In 2009, Biro conducted a fingerprint analysis on the artwork known as the La Bella Principessa. The painting was originally thought to be a 19th-century German painting, but art historians, including Martin Kemp, suspected that it might be a work by Leonardo da Vinci. Biro was consulted to examine the painting. He reported finding a fingerprint on the La Bella Principessa that matched on another of Da Vinci's paintings, the Saint Jerome in the Wilderness. Biro's discovery of the fingerprint held the potential to substantially increase the value of the painting. One art dealer speculated that the painting could be worth over $150 million if historians could achieve consensus that da Vinci painted it. The legitimacy of this fingerprint identification was later challenged by several fingerprint experts.
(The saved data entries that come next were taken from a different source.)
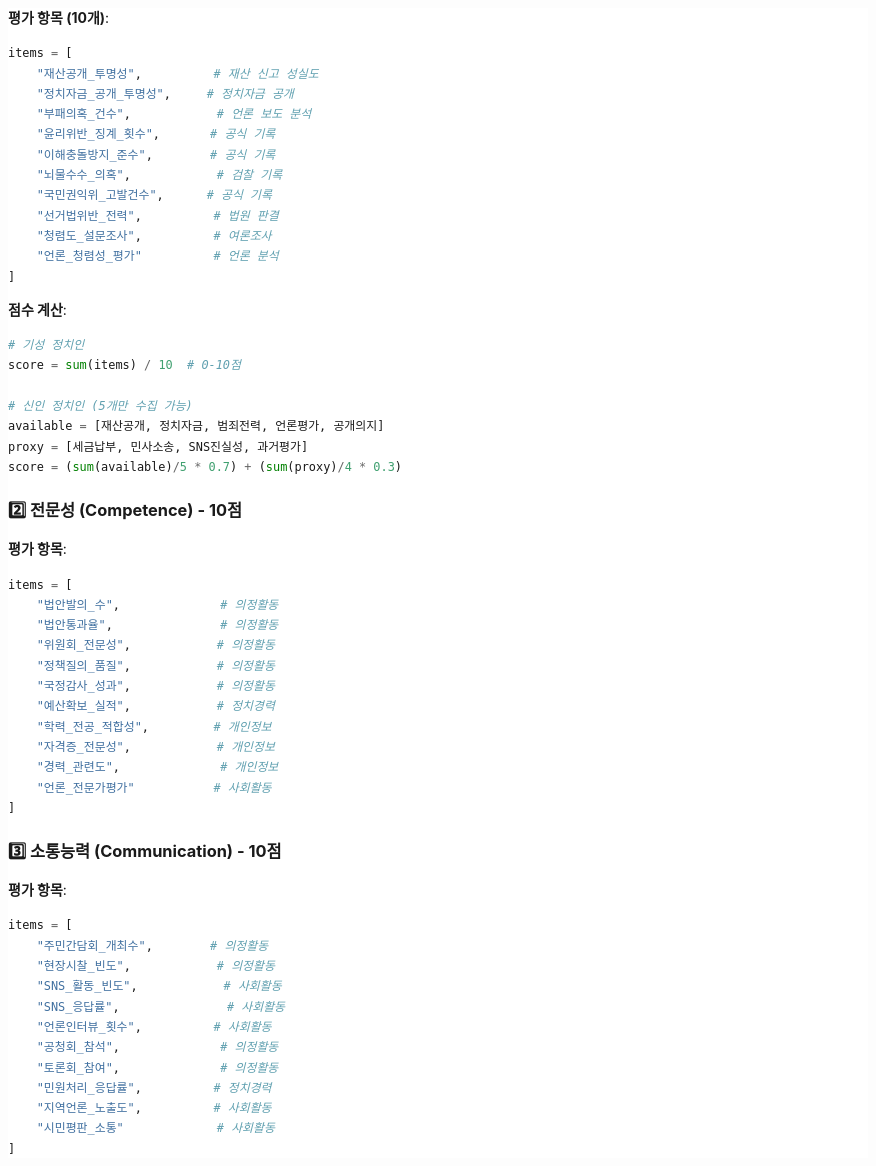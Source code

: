**평가 항목 (10개)**:
```python
items = [
    "재산공개_투명성",          # 재산 신고 성실도
    "정치자금_공개_투명성",     # 정치자금 공개
    "부패의혹_건수",            # 언론 보도 분석
    "윤리위반_징계_횟수",       # 공식 기록
    "이해충돌방지_준수",        # 공식 기록
    "뇌물수수_의혹",            # 검찰 기록
    "국민권익위_고발건수",      # 공식 기록
    "선거법위반_전력",          # 법원 판결
    "청렴도_설문조사",          # 여론조사
    "언론_청렴성_평가"          # 언론 분석
]
```

**점수 계산**:
```python
# 기성 정치인
score = sum(items) / 10  # 0-10점

# 신인 정치인 (5개만 수집 가능)
available = [재산공개, 정치자금, 범죄전력, 언론평가, 공개의지]
proxy = [세금납부, 민사소송, SNS진실성, 과거평가]
score = (sum(available)/5 * 0.7) + (sum(proxy)/4 * 0.3)
```

### 2️⃣ **전문성 (Competence)** - 10점

**평가 항목**:
```python
items = [
    "법안발의_수",              # 의정활동
    "법안통과율",               # 의정활동
    "위원회_전문성",            # 의정활동
    "정책질의_품질",            # 의정활동
    "국정감사_성과",            # 의정활동
    "예산확보_실적",            # 정치경력
    "학력_전공_적합성",         # 개인정보
    "자격증_전문성",            # 개인정보
    "경력_관련도",              # 개인정보
    "언론_전문가평가"           # 사회활동
]
```

### 3️⃣ **소통능력 (Communication)** - 10점

**평가 항목**:
```python
items = [
    "주민간담회_개최수",        # 의정활동
    "현장시찰_빈도",            # 의정활동
    "SNS_활동_빈도",            # 사회활동
    "SNS_응답률",               # 사회활동
    "언론인터뷰_횟수",          # 사회활동
    "공청회_참석",              # 의정활동
    "토론회_참여",              # 의정활동
    "민원처리_응답률",          # 정치경력
    "지역언론_노출도",          # 사회활동
    "시민평판_소통"             # 사회활동
]
```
== The New Yorker article and Lawsuit ==
The New Yorker published an article in 2010 called "The Mark of a Masterpiece" that centered on Biro's methods. The author of the article, David Grann, raised questions about the legitimacy of Biro's professional background, methods, and findings. Biro had come under scrutiny in the 1980s for allegedly selling forged artworks. He sold two paintings that were purportedly by the Canadian artist Goodridge Roberts. The buyer later sought Biro's help in verifying the authenticity of the painting, but Biro would not disclose where he obtained them. Moreover, Roberts' widow and other art experts disputed the authenticity of the paintings. The buyer sued Biro for fraud and he was found liable. In other lawsuits in the 1980s, Biro was found liable for duplicating and altering artworks. Grann's article also questioned the legitimacy of Biro's unconventional techniques for finding fingerprints on artworks. For example, some fingerprints on artworks authenticated by Biro appeared too recent to be genuine. Fingerprint experts consulted by Grann suggested that some fingerprints identified by Biro might have been planted using a cast.
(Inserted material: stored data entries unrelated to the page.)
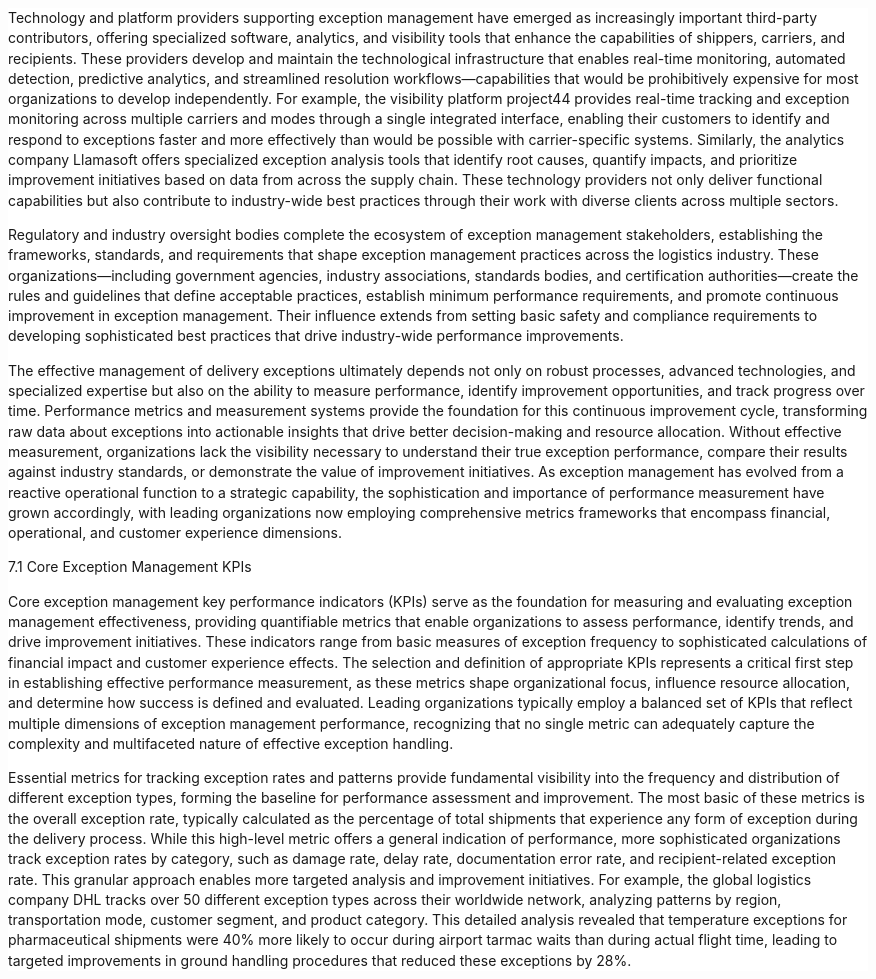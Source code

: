 Technology and platform providers supporting exception management have emerged as increasingly important third-party contributors, offering specialized software, analytics, and visibility tools that enhance the capabilities of shippers, carriers, and recipients. These providers develop and maintain the technological infrastructure that enables real-time monitoring, automated detection, predictive analytics, and streamlined resolution workflows—capabilities that would be prohibitively expensive for most organizations to develop independently. For example, the visibility platform project44 provides real-time tracking and exception monitoring across multiple carriers and modes through a single integrated interface, enabling their customers to identify and respond to exceptions faster and more effectively than would be possible with carrier-specific systems. Similarly, the analytics company Llamasoft offers specialized exception analysis tools that identify root causes, quantify impacts, and prioritize improvement initiatives based on data from across the supply chain. These technology providers not only deliver functional capabilities but also contribute to industry-wide best practices through their work with diverse clients across multiple sectors.

Regulatory and industry oversight bodies complete the ecosystem of exception management stakeholders, establishing the frameworks, standards, and requirements that shape exception management practices across the logistics industry. These organizations—including government agencies, industry associations, standards bodies, and certification authorities—create the rules and guidelines that define acceptable practices, establish minimum performance requirements, and promote continuous improvement in exception management. Their influence extends from setting basic safety and compliance requirements to developing sophisticated best practices that drive industry-wide performance improvements.

The effective management of delivery exceptions ultimately depends not only on robust processes, advanced technologies, and specialized expertise but also on the ability to measure performance, identify improvement opportunities, and track progress over time. Performance metrics and measurement systems provide the foundation for this continuous improvement cycle, transforming raw data about exceptions into actionable insights that drive better decision-making and resource allocation. Without effective measurement, organizations lack the visibility necessary to understand their true exception performance, compare their results against industry standards, or demonstrate the value of improvement initiatives. As exception management has evolved from a reactive operational function to a strategic capability, the sophistication and importance of performance measurement have grown accordingly, with leading organizations now employing comprehensive metrics frameworks that encompass financial, operational, and customer experience dimensions.

7.1 Core Exception Management KPIs

Core exception management key performance indicators (KPIs) serve as the foundation for measuring and evaluating exception management effectiveness, providing quantifiable metrics that enable organizations to assess performance, identify trends, and drive improvement initiatives. These indicators range from basic measures of exception frequency to sophisticated calculations of financial impact and customer experience effects. The selection and definition of appropriate KPIs represents a critical first step in establishing effective performance measurement, as these metrics shape organizational focus, influence resource allocation, and determine how success is defined and evaluated. Leading organizations typically employ a balanced set of KPIs that reflect multiple dimensions of exception management performance, recognizing that no single metric can adequately capture the complexity and multifaceted nature of effective exception handling.

Essential metrics for tracking exception rates and patterns provide fundamental visibility into the frequency and distribution of different exception types, forming the baseline for performance assessment and improvement. The most basic of these metrics is the overall exception rate, typically calculated as the percentage of total shipments that experience any form of exception during the delivery process. While this high-level metric offers a general indication of performance, more sophisticated organizations track exception rates by category, such as damage rate, delay rate, documentation error rate, and recipient-related exception rate. This granular approach enables more targeted analysis and improvement initiatives. For example, the global logistics company DHL tracks over 50 different exception types across their worldwide network, analyzing patterns by region, transportation mode, customer segment, and product category. This detailed analysis revealed that temperature exceptions for pharmaceutical shipments were 40% more likely to occur during airport tarmac waits than during actual flight time, leading to targeted improvements in ground handling procedures that reduced these exceptions by 28%.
Biro filed a defamation lawsuit against the magazine and Grann that sought $2 million in damages. Biro maintained that the article caused damage to his reputation and health by insinuating that he fabricated fingerprints on artwork. He expanded his lawsuit to include several other publications that portrayed him negatively. In response, many news sites retracted their statements or issued corrections. Biro's lawsuit was not successful. The US Court of Appeals for the second circuit dismissed Biro's complaint on the grounds that he failed to demonstrate sufficient facts to support a plausible inference of actual malice in the publication of the article. This ruling also dismissed Biro's lawsuits against several other publications that had publicized the original story from The New Yorker.